La question des prisonniers de guerre est indissociable de l'histoire des conflits armés,
mais elle se pose aujourd'hui avec une acuité nouvelle. Dans les conflits asymétriques
et les opérations extérieures contemporaines, le statut des combattants, comme celui
des prisonniers, ne relève plus des conventions qui, auparavant, régissaient le statut
et le traitement des soldats pris sous l'uniforme. Dans le cadre des travaux pilotés par
l'état-major des armées sur les personnes capturées en opération, le Service historique
de la Défense a ainsi organisé une journée d'études en 2007, destinée à éclairer cette
réflexion par une approche historique.
Rassemblées dans cet ouvrage, les actes de cette journée envisagent la question à travers
un large spectre chronologique et géographique, depuis les guerres du Premier Empire
jusqu'aux guerres de décolonisation.
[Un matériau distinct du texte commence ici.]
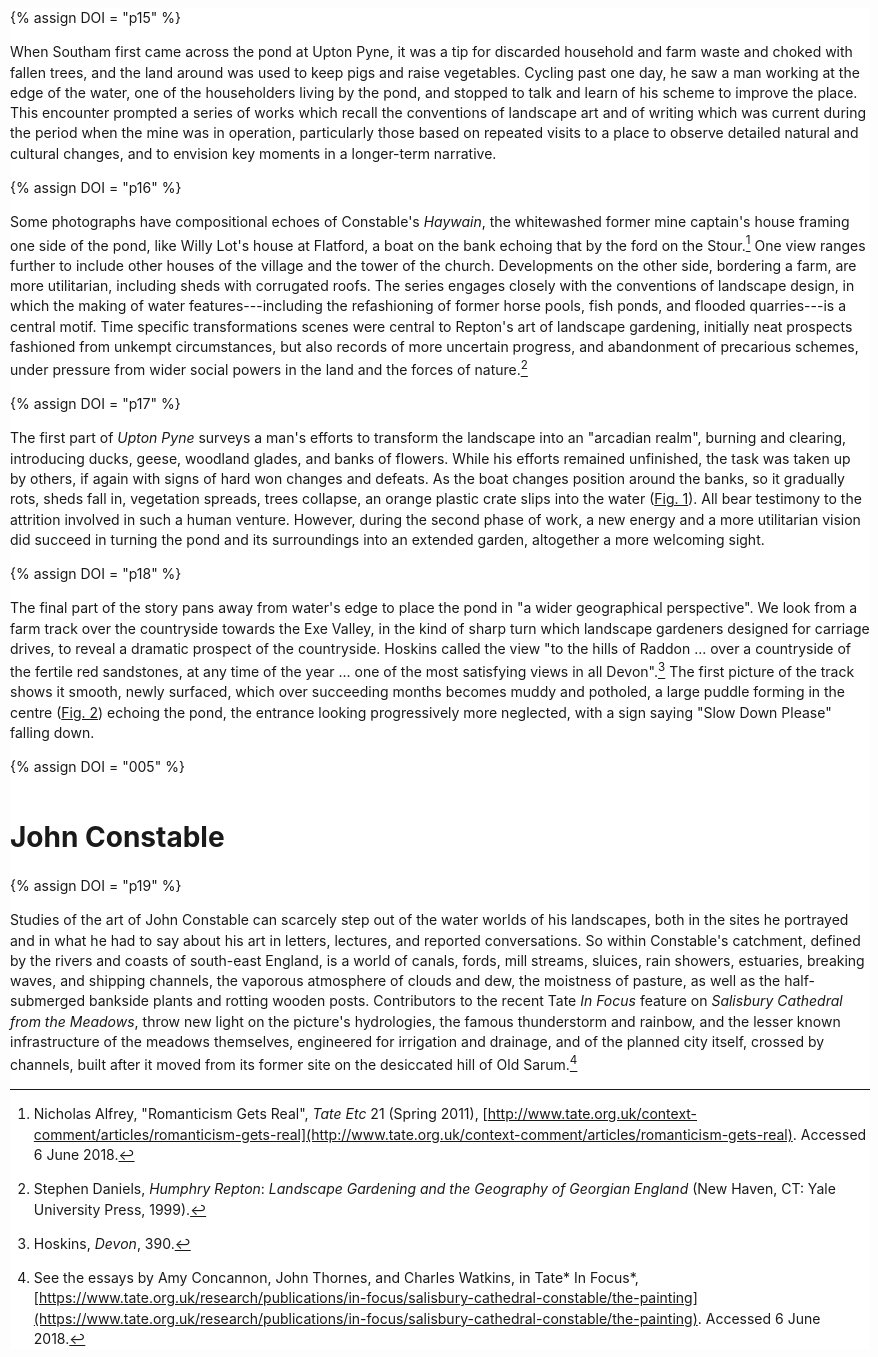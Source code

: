 {% assign DOI = "p15" %}

When Southam first came across the pond at Upton Pyne, it was a tip for discarded household and farm waste and choked with fallen trees, and the land around was used to keep pigs and raise vegetables. Cycling past one day, he saw a man working at the edge of the water, one of the householders living by the pond, and stopped to talk and learn of his scheme to improve the place. This encounter prompted a series of works which recall the conventions of landscape art and of writing which was current during the period when the mine was in operation, particularly those based on repeated visits to a place to observe detailed natural and cultural changes, and to envision key moments in a longer-term narrative.

{% assign DOI = "p16" %}

Some photographs have compositional echoes of Constable's *Haywain*, the whitewashed former mine captain's house framing one side of the pond, like Willy Lot's house at Flatford, a boat on the bank echoing that by the ford on the Stour.[^14] One view ranges further to include other houses of the village and the tower of the church. Developments on the other side, bordering a farm, are more utilitarian, including sheds with corrugated roofs. The series engages closely with the conventions of landscape design, in which the making of water features---including the refashioning of former horse pools, fish ponds, and flooded quarries---is a central motif. Time specific transformations scenes were central to Repton's art of landscape gardening, initially neat prospects fashioned from unkempt circumstances, but also records of more uncertain progress, and abandonment of precarious schemes, under pressure from wider social powers in the land and the forces of nature.[^15]

{% assign DOI = "p17" %}

The first part of *Upton Pyne* surveys a man's efforts to transform the landscape into an "arcadian realm", burning and clearing, introducing ducks, geese, woodland glades, and banks of flowers. While his efforts remained unfinished, the task was taken up by others, if again with signs of hard won changes and defeats. As the boat changes position around the banks, so it gradually rots, sheds fall in, vegetation spreads, trees collapse, an orange plastic crate slips into the water ([Fig. 1](#figure1)). All bear testimony to the attrition involved in such a human venture. However, during the second phase of work, a new energy and a more utilitarian vision did succeed in turning the pond and its surroundings into an extended garden, altogether a more welcoming sight.

{% assign DOI = "p18" %}

The final part of the story pans away from water's edge to place the pond in "a wider geographical perspective". We look from a farm track over the countryside towards the Exe Valley, in the kind of sharp turn which landscape gardeners designed for carriage drives, to reveal a dramatic prospect of the countryside. Hoskins called the view "to the hills of Raddon ... over a countryside of the fertile red sandstones, at any time of the year ... one of the most satisfying views in all Devon".[^16] The first picture of the track shows it smooth, newly surfaced, which over succeeding months becomes muddy and potholed, a large puddle forming in the centre ([Fig. 2](#figure2)) echoing the pond, the entrance looking progressively more neglected, with a sign saying "Slow Down Please" falling down.

{% assign DOI = "005" %}

# John Constable

{% assign DOI = "p19" %}

Studies of the art of John Constable can scarcely step out of the water worlds of his landscapes, both in the sites he portrayed and in what he had to say about his art in letters, lectures, and reported conversations. So within Constable's catchment, defined by the rivers and coasts of south-east England, is a world of canals, fords, mill streams, sluices, rain showers, estuaries, breaking waves, and shipping channels, the vaporous atmosphere of clouds and dew, the moistness of pasture, as well as the half-submerged bankside plants and rotting wooden posts. Contributors to the recent Tate *In Focus* feature on *Salisbury Cathedral from the Meadows*, throw new light on the picture's hydrologies, the famous thunderstorm and rainbow, and the lesser known infrastructure of the meadows themselves, engineered for irrigation and drainage, and of the planned city itself, crossed by channels, built after it moved from its former site on the desiccated hill of Old Sarum.[^17]


[^1]: Stephen Daniels, "On the Waterfront", in Francesco Vallerani and Francesco Visentin (eds), *Waterways and the Cultural Landscape* (Abingdon: Routledge, 2018), 19--28.
[^2]: Ian Jeffrey, "The Earth and Us", in Jem Southam, *Rockfalls, Rivermouths, Ponds* (Eastbourne: Towner Art Gallery, 2000), n.p.
[^3]: For a recent edition, which editorially not only situates White in his own time, but also explores subsequent responses, see Gilbert White, *The Natural History of Selborne*, edited by Anne Secord (Oxford: Oxford University Press, 2013).
[^4]: White, *The Natural History of Selborne*, 8.
[^5]: White, *The Natural History of Selborne,* 3.
[^6]: Quoted in White, *The Natural History of Selborne*, 242.
[^7]: See a key essay influencing Hoskins, titled "Ponds", in O.G.S. Crawford, *Archaeology in the Field* (London: Dent, 1952), 123--131. Ponds are also prominent in the more speculative landscape archaeology of Alfred Watkins, as key sites in extensive ancient trackways. See Watkins' popular text *The Old Straight Track: Its Mounds, Beacons, Moats, Sites and Mark Stones* (London: Methuen & Co., 1925); and for a wider discussion, Stephen Daniels, "Lines of Sight: Alfred Watkins, Photography and Topography in Early Twentieth Century Britain". *Tate Papers* (Autumn 2006), [https://www.tate.org.uk/research/publications/tate-papers/06/lines-of-sight-alfred-watkins-photography-and-topography-in-early-twentieth-century-britain](https://www.tate.org.uk/research/publications/tate-papers/06/lines-of-sight-alfred-watkins-photography-and-topography-in-early-twentieth-century-britain). Accessed 1 March 2018.
[^8]: Jem Southam in conversation with Andrew Nadolski, "Stories from the Land". *On Landscape*, posted 1 March 2013, [https://www.onlandscape.co.uk/2013/03/jem-southam-interview/](https://www.onlandscape.co.uk/2013/03/jem-southam-interview/). Author's personal conversations with Jem Southam, notably in October 2017 and October 2018. Coincidentally, in 1992, Hoskins' ashes were scattered in the river meadows at Brampford Speke---the place of one of Southam's pond series, 1996--2000.
[^9]: Jem Southam, *Clouds Descending* (Salford: Lowry Press, 2008); Jem Southam, *Landscape Stories* (New York: Blind Spot, 2005), n.p. See also Stephen Daniels, review of Jem Southam's *A Raft of Carrots*, *Creative Camera* 316 (June--July 1992), 35--39.
[^10]: Quoted in Nicholas Alfrey, Stephen Daniels, and Joy Sleeman, "To the Ends of the Earth", *Tate Papers* 17 (2010), [http://www.tate.org.uk/research/publications/tate-papers/17/to-the-ends-of-the-earth-art-and-environment](http://www.tate.org.uk/research/publications/tate-papers/17/to-the-ends-of-the-earth-art-and-environment). Accessed 6 June 2018.
[^11]: Richard Hamblyn, "Winter", in Jem Southam, *The River Winter* (London: Mack, 2012), n.p.
[^12]: W.G. Hoskins, *Devon* (London: Collins, 1954), 140.
[^13]: Samuel Parkes, *Chemical Essays,* *Principally Related to the Arts and Manufactures of the* *British Dominions*, Vol. 2 (London: Baldwin, Craddock and Joy, 1823), 341--343.
[^14]: Nicholas Alfrey, "Romanticism Gets Real", *Tate Etc* 21 (Spring 2011), [http://www.tate.org.uk/context-comment/articles/romanticism-gets-real](http://www.tate.org.uk/context-comment/articles/romanticism-gets-real). Accessed 6 June 2018.
[^15]: Stephen Daniels, *Humphry Repton*: *Landscape Gardening and the Geography of Georgian England* (New Haven, CT: Yale University Press, 1999).
[^16]: Hoskins, *Devon*, 390.
[^17]: See the essays by Amy Concannon, John Thornes, and Charles Watkins, in Tate* In Focus*, [https://www.tate.org.uk/research/publications/in-focus/salisbury-cathedral-constable/the-painting](https://www.tate.org.uk/research/publications/in-focus/salisbury-cathedral-constable/the-painting). Accessed 6 June 2018.
[^18]: Thomas Forster, *Researches about Atmospheric Phaenomena*, 3rd edn (London: Harding, Mayor and Lepard, 1823), 363. On Constable and Forster, see John E. Thornes, *John Constable's Skies* (Birmingham: University of Birmingham Press, 1999), 68--78.
[^19]: Leslie Parris and Conal Shields, *John Constable: Further Documents and Correspondence* (London: Tate Gallery and Suffolk Records Society, 1975), 57.
[^20]: R.B. Beckett, *John Constable's Discourses* (Ipswich: Suffolk Records Society, 1970), 52, 61, 64.
[^21]: C.R. Leslie, *Memoirs of the Life of John Constable* (London: Longman, 1845), 109. *Literary Gazette*, 14 May 1831, 315.
[^22]: Nicholas Alfrey, "The Marshlands of Constable", *Tate Papers* (forthcoming).
[^23]: John James Park, *The Topography and Natural History of Hampstead*, 2nd edn (London: Nicols, Son and Bentley, 1818), 74.
[^24]: T.F.T. Baker, Diane K. Bolton, and Patricia E.C. Croot, "Hampstead: Hampstead Heath", in C.R. Elrington (ed.), *A History of the County of Middlesex: Volume 9, Hampstead, Paddington* (London: British History Online, 1989), 75--81, *British History Online*, [http://www.british-history.ac.uk/vch/middx/vol9/pp75-81](http://www.british-history.ac.uk/vch/middx/vol9/pp75-81). Accessed 11 June 2018.
[^25]: R.B. Beckett, *John Constable's Correspondence VI; The Fishers* (Ipswich: Suffolk Records Society, 1968), 64--66.
[^26]: Beckett, *John Constable's Correspondence VI; The Fishers*, 64--66.
[^27]: Gilbert White, edited John Aikin, *The Works in Natural History of the Late Gilbert White* (London: T. Bensley, 1802). Parris and Shields, *John Constable: Further Documents*, 45. On Aikin, see Stephen Daniels and Paul Elliott, "'Outline Maps of Knowledge' John Aikin's Geographical Imagination", in Felicity James and Ian Inkster (eds), *Religious Dissent and the Aikin-Barbauld Circle 1740--1860* (Cambridge: Cambridge University Press, 2012), 94--125.
[^28]: Beckett, *Constable Correspondence* VI; The Fishers, 81.
[^29]: Parris and Fleming Williams, *Constable*, 235--236.
[^30]: For art in France, see the suggestive discussion of ponds in Greg M. Thomas, *Art and Ecology in Nineteenth Century France: The Landscapes of Theodore Rousseau* (Princeton, NJ: Princeton University Press, 2000), 23--27.
[^31]: See particularly, the project hosted by the British Library, *Picturing Places*, [https://www.bl.uk/picturing-places](https://www.bl.uk/picturing-places).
Une première partie évoque le cadre et le statut du
prisonnier du point de vue du droit et de l'éthique, comme autant d'enjeux collectifs
et individuels. Les contributions suivantes sont consacrées au questionnement qu'ont
représenté pour l'autorité militaire les nouvelles formes de conflit ou de méthodes
de combat. À la lumière de ces contributions, les schémas du droit humanitaire
traditionnel apparaissent en permanence dépassés, tandis que les questions d'éthique
s'avèrent peu à peu centrales dans l'engagement militaire contemporain.